(Excerpted records begins)
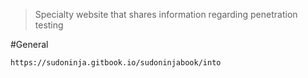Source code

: > Specialty website that shares information regarding penetration testing


#General 

```
https://sudoninja.gitbook.io/sudoninjabook/into
```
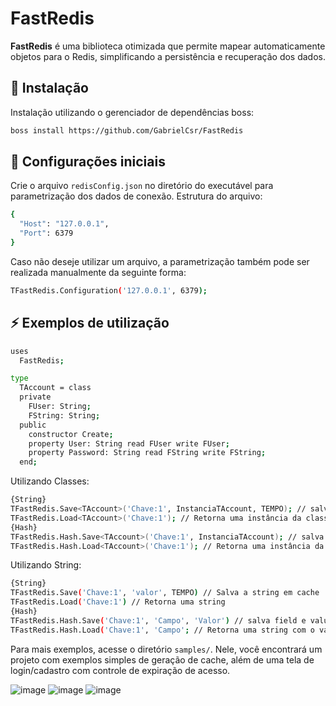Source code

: # FastRedis
**FastRedis** é uma biblioteca otimizada que permite mapear automaticamente objetos para o Redis, simplificando a persistência e recuperação dos dados.
## 💾 Instalação
Instalação utilizando o gerenciador de dependências boss:
```bash
boss install https://github.com/GabrielCsr/FastRedis
```
## 🔧 Configurações iniciais
Crie o arquivo `redisConfig.json` no diretório do executável para parametrização dos dados de conexão.
Estrutura do arquivo:
```bash json
{
  "Host": "127.0.0.1",
  "Port": 6379
}
```
Caso não deseje utilizar um arquivo, a parametrização também pode ser realizada manualmente da seguinte forma:
```bash pascal
TFastRedis.Configuration('127.0.0.1', 6379);
```
## ⚡ Exemplos de utilização 
```bash pascal
uses
  FastRedis;    
```
```bash pascal
type
  TAccount = class
  private
    FUser: String;
    FString: String;
  public
    constructor Create;
    property User: String read FUser write FUser;
    property Password: String read FString write FString;
  end;
```
Utilizando Classes:
```bash pascal
{String}
TFastRedis.Save<TAccount>('Chave:1', InstanciaTAccount, TEMPO); // salva os dados da classe em chace
TFastRedis.Load<TAccount>('Chave:1'); // Retorna uma instância da classe com as propriedades preenchidas
{Hash}
TFastRedis.Hash.Save<TAccount>('Chave:1', InstanciaTAccount); // salva os dados da classe (key e value), key sendo o nome da propriedade e value o valor da propriedade
TFastRedis.Hash.Load<TAccount>('Chave:1'); // Retorna uma instância da classe com as propriedades preenchidas;
```
Utilizando String:
```bash pascal
{String}
TFastRedis.Save('Chave:1', 'valor', TEMPO) // Salva a string em cache
TFastRedis.Load('Chave:1') // Retorna uma string
{Hash}
TFastRedis.Hash.Save('Chave:1', 'Campo', 'Valor') // salva field e value;
TFastRedis.Hash.Load('Chave:1', 'Campo'; // Retorna uma string com o valor do campo informado
```
Para mais exemplos, acesse o diretório `samples/`. Nele, você encontrará um projeto com exemplos simples de geração de cache, além de uma tela de login/cadastro com controle de expiração de acesso.

![image](https://github.com/user-attachments/assets/e6d31dfc-dfbe-4668-bf38-d69e4ef390ee) ![image](https://github.com/user-attachments/assets/6e94a18d-c1e8-47d0-b374-5b4a01e3db9a)
![image](https://github.com/user-attachments/assets/a6e42884-2361-4ad0-ac34-ce799079965c)


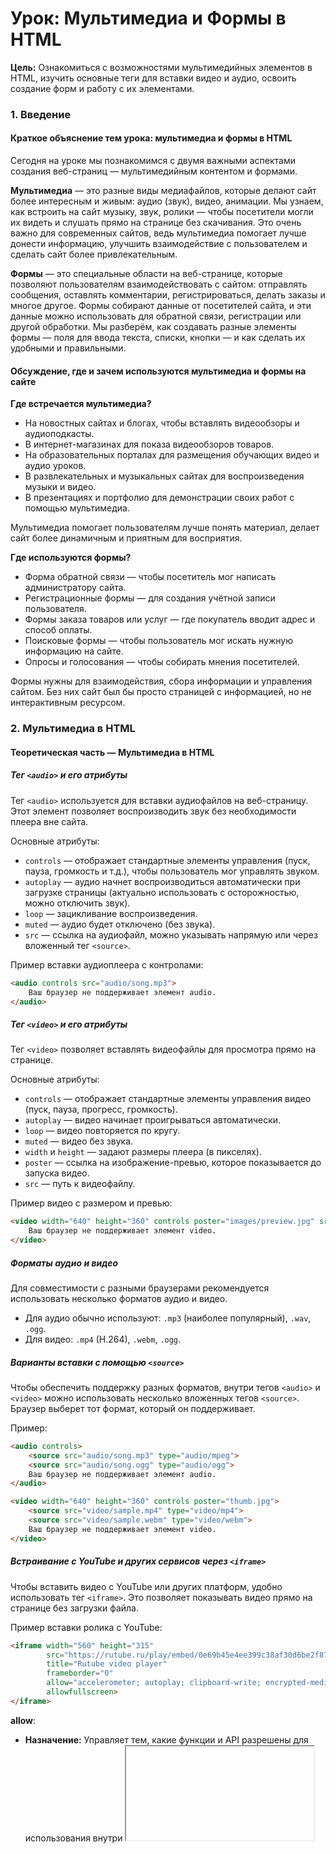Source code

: # Урок: Мультимедиа и Формы в HTML  

**Цель:** Ознакомиться с возможностями мультимедийных элементов в HTML, изучить основные теги для вставки видео и аудио, освоить создание форм и работу с их элементами.

### 1. Введение  <!-- {"fold":true} -->
#### Краткое объяснение тем урока: мультимедиа и формы в HTML

Сегодня на уроке мы познакомимся с двумя важными аспектами создания веб-страниц — мультимедийным контентом и формами.

**Мультимедиа** — это разные виды медиафайлов, которые делают сайт более интересным и живым: аудио (звук), видео, анимации. Мы узнаем, как встроить на сайт музыку, звук, ролики — чтобы посетители могли их видеть и слушать прямо на странице без скачивания. Это очень важно для современных сайтов, ведь мультимедиа помогает лучше донести информацию, улучшить взаимодействие с пользователем и сделать сайт более привлекательным.

**Формы** — это специальные области на веб-странице, которые позволяют пользователям взаимодействовать с сайтом: отправлять сообщения, оставлять комментарии, регистрироваться, делать заказы и многое другое. Формы собирают данные от посетителей сайта, и эти данные можно использовать для обратной связи, регистрации или другой обработки. Мы разберём, как создавать разные элементы формы — поля для ввода текста, списки, кнопки — и как сделать их удобными и правильными.

#### Обсуждение, где и зачем используются мультимедиа и формы на сайте

**Где встречается мультимедиа?**

- На новостных сайтах и блогах, чтобы вставлять видеообзоры и аудиоподкасты.  
- В интернет-магазинах для показа видеообзоров товаров.  
- На образовательных порталах для размещения обучающих видео и аудио уроков.  
- В развлекательных и музыкальных сайтах для воспроизведения музыки и видео.  
- В презентациях и портфолио для демонстрации своих работ с помощью мультимедиа.

Мультимедиа помогает пользователям лучше понять материал, делает сайт более динамичным и приятным для восприятия.

**Где используются формы?**

- Форма обратной связи — чтобы посетитель мог написать администратору сайта.  
- Регистрационные формы — для создания учётной записи пользователя.  
- Формы заказа товаров или услуг — где покупатель вводит адрес и способ оплаты.  
- Поисковые формы — чтобы пользователь мог искать нужную информацию на сайте.  
- Опросы и голосования — чтобы собирать мнения посетителей.

Формы нужны для взаимодействия, сбора информации и управления сайтом. Без них сайт был бы просто страницей с информацией, но не интерактивным ресурсом.

### 2. Мультимедиа в HTML<!-- {"fold":true} -->

#### Теоретическая часть — Мультимедиа в HTML

##### Тег `<audio>` и его атрибуты

Тег `<audio>` используется для вставки аудиофайлов на веб-страницу. Этот элемент позволяет воспроизводить звук без необходимости плеера вне сайта.

Основные атрибуты:

- `controls` — отображает стандартные элементы управления (пуск, пауза, громкость и т.д.), чтобы пользователь мог управлять звуком.
- `autoplay` — аудио начнет воспроизводиться автоматически при загрузке страницы (актуально использовать с осторожностью, можно отключить звук).
- `loop` — зацикливание воспроизведения.
- `muted` — аудио будет отключено (без звука).
- `src` — ссылка на аудиофайл, можно указывать напрямую или через вложенный тег `<source>`.

Пример вставки аудиоплеера с контролами:

```html
<audio controls src="audio/song.mp3">
    Ваш браузер не поддерживает элемент audio.
</audio>
```

##### Тег `<video>` и его атрибуты

Тег `<video>` позволяет вставлять видеофайлы для просмотра прямо на странице.

Основные атрибуты:

- `controls` — отображает стандартные элементы управления видео (пуск, пауза, прогресс, громкость).
- `autoplay` — видео начинает проигрываться автоматически.
- `loop` — видео повторяется по кругу.
- `muted` — видео без звука.
- `width` и `height` — задают размеры плеера (в пикселях).
- `poster` — ссылка на изображение-превью, которое показывается до запуска видео.
- `src` — путь к видеофайлу.

Пример видео с размером и превью:

```html
<video width="640" height="360" controls poster="images/preview.jpg" src="video/sample.mp4">
    Ваш браузер не поддерживает элемент video.
</video>
```

##### Форматы аудио и видео

Для совместимости с разными браузерами рекомендуется использовать несколько форматов аудио и видео.

- Для аудио обычно используют: `.mp3` (наиболее популярный), `.wav`, `.ogg`.
- Для видео: `.mp4` (H.264), `.webm`, `.ogg`.

##### Варианты вставки с помощью `<source>`

Чтобы обеспечить поддержку разных форматов, внутри тегов `<audio>` и `<video>` можно использовать несколько вложенных тегов `<source>`. Браузер выберет тот формат, который он поддерживает.

Пример:

```html
<audio controls>
    <source src="audio/song.mp3" type="audio/mpeg">
    <source src="audio/song.ogg" type="audio/ogg">
    Ваш браузер не поддерживает элемент audio.
</audio>

<video width="640" height="360" controls poster="thumb.jpg">
    <source src="video/sample.mp4" type="video/mp4">
    <source src="video/sample.webm" type="video/webm">
    Ваш браузер не поддерживает элемент video.
</video>
```

##### Встраивание с YouTube и других сервисов через `<iframe>`

Чтобы вставить видео с YouTube или других платформ, удобно использовать тег `<iframe>`. Это позволяет показывать видео прямо на странице без загрузки файла.

Пример вставки ролика с YouTube:

```html
<iframe width="560" height="315" 
        src="https://rutube.ru/play/embed/0e69b45e4ee399c38af30d6be2f87ab5/" 
        title="Rutube video player" 
        frameborder="0" 
        allow="accelerometer; autoplay; clipboard-write; encrypted-media; gyroscope; picture-in-picture" 
        allowfullscreen>
</iframe>
```

**allow**:
* **Назначение:** Управляет тем, какие функции и API разрешены для использования внутри <iframe>. Это связано с политиками безопасности браузера.
* **Функция:**
  * accelerometer: Разрешает доступ к данным акселерометра устройства (например, для игр).
  * autoplay: Разрешает автоматическое воспроизведение видео и аудио.
  * clipboard-write: Разрешает доступ к буферу обмена (например, для копирования текста).
  * encrypted-media: Разрешает использование зашифрованных медиа (например, для DRM-защищенного контента).
  * gyroscope: Разрешает доступ к данным гироскопа устройства.
  * picture-in-picture: Разрешает режим "картинка в картинке" для видео.
  * fullscreen: Разрешает переключение в полноэкранный режим.

#### Практика

##### Задание студентам:

Создайте HTML-страницу с двумя блоками:

1. В первом блоке вставьте аудиофайл с атрибутами `controls` и `loop`.
2. Во втором блоке вставьте видео с атрибутами `autoplay` и `muted`, задайте ширину 640px и высоту 360px.

Пример желаемого результата:

```html
<audio controls loop src="audio/song.mp3"></audio>

<video width="640" height="360" autoplay muted src="video/sample.mp4" controls></video>
```

Почему для видео с автозапуском всегда(теперь для новых web-браузеров) добавляют `muted`  ?

### 3. Формы в HTML

#### Теоретическая часть — Формы в HTML

##### Тег `<form>` и атрибуты

Тег `<form>` определяет HTML-форму, которая используется для сбора данных от пользователя.

Основные атрибуты:

- `action`: Указывает URL-адрес скрипта, который обработает данные формы после отправки.
- `method`: Определяет метод HTTP-запроса, используемый для отправки данных формы.
  - `GET`: Данные формы добавляются к URL в виде параметров запроса (видно в адресной строке). Подходит для запросов, которые не изменяют данные на сервере (например, поиск).
  - `POST`: Данные формы отправляются в теле запроса (не видно в адресной строке). Подходит для отправки конфиденциальных данных или данных, которые изменяют информацию на сервере (например, регистрация, отправка сообщений).

##### Основные элементы форм

- `<input>`: Используется для ввода данных. Тип элемента определяется атрибутом `type`.
  - `text`: Однострочное текстовое поле.
    ```html
    <label for="name">Имя:</label><br>
        <input type="text" id="name" name="name" placeholder="Ваше имя" required><br><br>
    ```
  - `password`: Поле для ввода пароля (символы скрыты).
    ```html
    <label for="password">Пароль:</label><br>
        <input type="password" id="password" name="password" placeholder="Пароль" required><br><br>
    ```
  - `email`: Поле для ввода электронной почты (автоматическая валидация формата).
    ```html
    <label for="email">Email:</label><br>
        <input type="email" id="email" name="email" placeholder="example@example.com" required><br><br>
    ```
  - `number`: Поле для ввода чисел (с возможностью указать минимальное и максимальное значения).
    ```html
    <label for="age">Возраст:</label><br>
        <input type="number" id="age" name="age" min="18" max="100"><br><br>
    ```
  - `checkbox`: Флажок для выбора одного или нескольких значений.
    ```html
    <label>Согласие:</label><br>
    <input type="checkbox" id="agree" name="agree" value="yes" required>
    <label for="agree">Я согласен с условиями</label><br><br>
    ```
- `radio`: Переключатель для выбора одного из нескольких вариантов.
  ```html
  <label>Пол:</label><br>
  <input type="radio" id="male" name="gender" value="male">
  <label for="male">Мужской</label><br>
  <input type="radio" id="female" name="gender" value="female">
  <label for="female">Женский</label><br><br>
  ```
- `submit`: Кнопка для отправки формы.
  ```html
  <button type="submit">Отправить</button>
  ```
- `reset`: Кнопка для сброса значений формы к исходным.
  ```html
  <button type="reset">Сбросить</button>
  ```
- `<textarea>`: Многострочное текстовое поле.
  ```html
  <label for="message">Сообщение:</label><br>
        <textarea id="message" name="message" rows="4" cols="50" placeholder="Ваше сообщение"></textarea><br><br>
  ```
- `<select>` и `<option>`: Выпадающий список.
  ```html
  <label for="country">Страна:</label><br>
  <select id="country" name="country">
      <option value="">Выберите страну</option>
      <option value="usa">США</option>
      <option value="canada">Канада</option>
      <option value="uk">Великобритания</option>
  </select><br><br>
  ```
- `<button>`: Кнопка (может быть настроена для отправки формы, сброса или выполнения JavaScript).
  ```html
  <button type="button" onclick="alert('Hello!')">Кнопка</button>
  ```

##### Атрибуты элементов формы

- `name`: Уникальное имя элемента (используется для идентификации данных при отправке).
- `value`: Значение элемента (отправляется вместе с данными формы).
- `placeholder`: Текст-подсказка, отображаемый в поле ввода до ввода данных.
- `required`: Делает поле обязательным для заполнения.
- `checked`: Устанавливает флажок или переключатель по умолчанию.
- `disabled`: Отключает элемент (недоступен для взаимодействия).
- `readonly`: Делает поле доступным только для чтения (значение нельзя изменить).

##### Группировка элементов с `<fieldset>` и `<legend>`

- `<fieldset>`: Группирует связанные элементы формы.
- `<legend>`: Задает заголовок для группы элементов.

Пример:

```html
<fieldset>
    <legend>Контактная информация</legend>
    <input type="text" name="name" placeholder="Имя">
    <input type="email" name="email" placeholder="Email">
</fieldset>
```

##### Валидация формы на уровне HTML5

HTML5 предоставляет встроенные инструменты для валидации данных:

- `required`: Поле обязательно для заполнения.
  ```html
  <input type="text" name="name" required>
  ```
- Типы данных: `email`, `number`, `url`, `date` и другие (проверяют формат ввода).
  ```html
  <input type="email" name="email">
  <input type="number" name="age" min="18">
  ```
- `pattern`: Регулярные выражения для более сложных проверок.
  ```html
  <input type="text" name="zip" pattern="[0-9]{6}" title="Введите 6 цифр">
  ```

#### Практика:  
- Задание №1
  Создать форму регистрации с полями: Имя, Email, Пароль, Пол (радиокнопки), Хобби (чекбоксы), Комментарий (текстовая область), Кнопка отправки  
- Задание №2
  Сделать форму обратной связи с обязательными полями и валидацией, добавить выпадающий список с выбором темы сообщения  

### 4. Заключение и обсуждение вопросов
## Домашнее задание:

1. Создать HTML-страницу с мультимедиа: вставить аудиозапись и видео с контролами и использовать хотя бы два разных атрибута для каждого (например, autoplay, loop, muted).  
2. Сделать полнофункциональную форму обратной связи с разными типами полей, включая чекбоксы и выпадающий список. Использовать валидацию HTML5.  

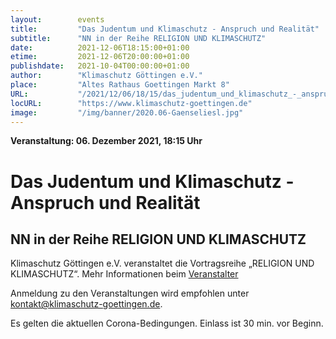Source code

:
 ```yaml
---
layout:        events
title:         "Das Judentum und Klimaschutz - Anspruch und Realität"
subtitle:      "NN in der Reihe RELIGION UND KLIMASCHUTZ"
date:          2021-12-06T18:15:00+01:00
etime:         2021-12-06T20:00:00+01:00
publishdate:   2021-10-04T00:00:00+01:00
author:        "Klimaschutz Göttingen e.V."
place:         "Altes Rathaus Goettingen Markt 8"
URL:           "/2021/12/06/18/15/das_judentum_und_klimaschutz_-_anspruch_und_realitaet"
locURL:        "https://www.klimaschutz-goettingen.de"
image:         "/img/banner/2020.06-Gaenseliesl.jpg"
---
```


**Veranstaltung: 06. Dezember 2021, 18:15 Uhr**

Das Judentum und Klimaschutz - Anspruch und Realität
===========

NN in der Reihe RELIGION UND KLIMASCHUTZ
-----------

Klimaschutz Göttingen e.V. veranstaltet die Vortragsreihe „RELIGION UND KLIMASCHUTZ“.
Mehr Informationen beim [Veranstalter](https://www.klimaschutz-goettingen.de)


Anmeldung zu den Veranstaltungen wird empfohlen unter
[kontakt@klimaschutz-goettingen.de](mailto:kontakt@klimaschutz-goettingen.de).

Es gelten die aktuellen Corona-Bedingungen. Einlass ist 30 min. vor Beginn.
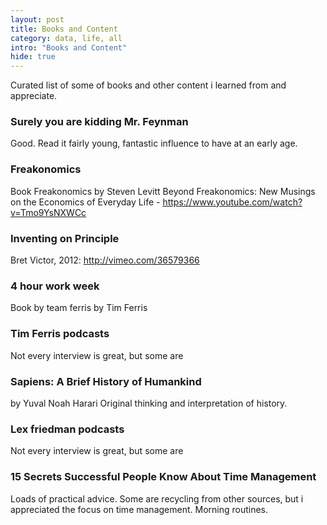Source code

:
 ```yaml
---
layout: post
title: Books and Content
category: data, life, all
intro: "Books and Content"
hide: true
---
```


Curated list of some of books and other content i learned from and appreciate.

### Surely you are kidding Mr. Feynman
Good. Read it fairly young, fantastic influence to have at an early age.

### Freakonomics
Book Freakonomics by Steven Levitt
Beyond Freakonomics: New Musings on the Economics of Everyday Life - https://www.youtube.com/watch?v=Tmo9YsNXWCc

### Inventing on Principle
Bret Victor, 2012: http://vimeo.com/36579366

### 4 hour work week 
Book by team ferris by Tim Ferris

### Tim Ferris podcasts
Not every interview is great, but some are

### Sapiens: A Brief History of Humankind
by Yuval Noah Harari
Original thinking and interpretation of history.

### Lex friedman podcasts
Not every interview is great, but some are

### 15 Secrets Successful People Know About Time Management 
Loads of practical advice. Some are recycling from other sources, but i appreciated the focus on time management. Morning routines.

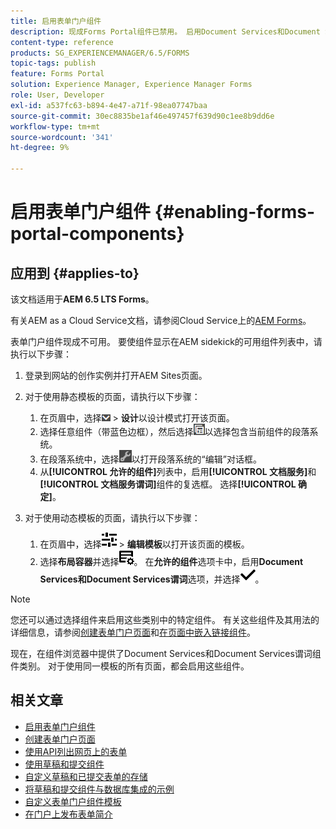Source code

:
 ```yaml
---
title: 启用表单门户组件
description: 现成Forms Portal组件已禁用。 启用Document Services和Document Services谓词组以启用Forms Portal组件。
content-type: reference
products: SG_EXPERIENCEMANAGER/6.5/FORMS
topic-tags: publish
feature: Forms Portal
solution: Experience Manager, Experience Manager Forms
role: User, Developer
exl-id: a537fc63-b894-4e47-a71f-98ea07747baa
source-git-commit: 30ec8835be1af46e497457f639d90c1ee8b9dd6e
workflow-type: tm+mt
source-wordcount: '341'
ht-degree: 9%

---
```


# 启用表单门户组件 {#enabling-forms-portal-components}

## 应用到 {#applies-to}

该文档适用于&#x200B;**AEM 6.5 LTS Forms**。

有关AEM as a Cloud Service文档，请参阅Cloud Service上的[AEM Forms](https://experienceleague.adobe.com/docs/experience-manager-cloud-service/content/forms/adaptive-forms-authoring/authoring-adaptive-forms-foundation-components/configure-forms-portal.html?lang=zh-Hans)。

表单门户组件现成不可用。 要使组件显示在AEM sidekick的可用组件列表中，请执行以下步骤：

1. 登录到网站的创作实例并打开AEM Sites页面。

1. 对于使用静态模板的页面，请执行以下步骤：

   1. 在页眉中，选择![画布下拉列表](assets/canvas-drop-down.png) > **设计**&#x200B;以设计模式打开该页面。
   1. 选择任意组件（带蓝色边框），然后选择![字段级](assets/field-level.png)以选择包含当前组件的段落系统。
   1. 在段落系统中，选择![settings_icon](assets/settings_icon.png)以打开段落系统的“编辑”对话框。
   1. 从&#x200B;**[!UICONTROL 允许的组件]**&#x200B;列表中，启用&#x200B;**[!UICONTROL 文档服务]**&#x200B;和&#x200B;**[!UICONTROL 文档服务谓词]**&#x200B;组件的复选框。 选择&#x200B;**[!UICONTROL 确定]**。

1. 对于使用动态模板的页面，请执行以下步骤：

   1. 在页眉中，选择![属性](assets/properties.png) > **编辑模板**&#x200B;以打开该页面的模板。
   1. 选择&#x200B;**布局容器**&#x200B;并选择![FeedManagement](/help/forms/using/assets/feedmanagement.png)。 在&#x200B;**允许的组件**&#x200B;选项卡中，启用&#x200B;**Document Services和Document Services谓词**&#x200B;选项，并选择![aem_6_3_forms_save](assets/aem_6_3_forms_save.png)。

>[!NOTE]
>
>您还可以通过选择组件来启用这些类别中的特定组件。 有关这些组件及其用法的详细信息，请参阅[创建表单门户页面](/help/forms/using/creating-form-portal-page.md)和[在页面中嵌入链接组件](/help/forms/using/embedding-link-component-page.md)。

现在，在组件浏览器中提供了Document Services和Document Services谓词组件类别。 对于使用同一模板的所有页面，都会启用这些组件。

## 相关文章

* [启用表单门户组件](/help/forms/using/enabling-forms-portal-components.md)
* [创建表单门户页面](/help/forms/using/creating-form-portal-page.md)
* [使用API列出网页上的表单](/help/forms/using/listing-forms-webpage-using-apis.md)
* [使用草稿和提交组件](/help/forms/using/draft-submission-component.md)
* [自定义草稿和已提交表单的存储](/help/forms/using/draft-submission-component.md)
* [将草稿和提交组件与数据库集成的示例](/help/forms/using/integrate-draft-submission-database.md)
* [自定义表单门户组件模板](/help/forms/using/customizing-templates-forms-portal-components.md)
* [在门户上发布表单简介](/help/forms/using/introduction-publishing-forms.md)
(Excerpted records ends)
=== What is required ===
Reproduce the lines above, beginning at the line with "by Yuval Noah Harari" and stopping after the line with "### 15 Secrets", exactly as they are.

=== Reply ===
by Yuval Noah Harari
Original thinking and interpretation of history.

### Lex friedman podcasts
Not every interview is great, but some are

### 15 Secrets Successful People Know About Time Management 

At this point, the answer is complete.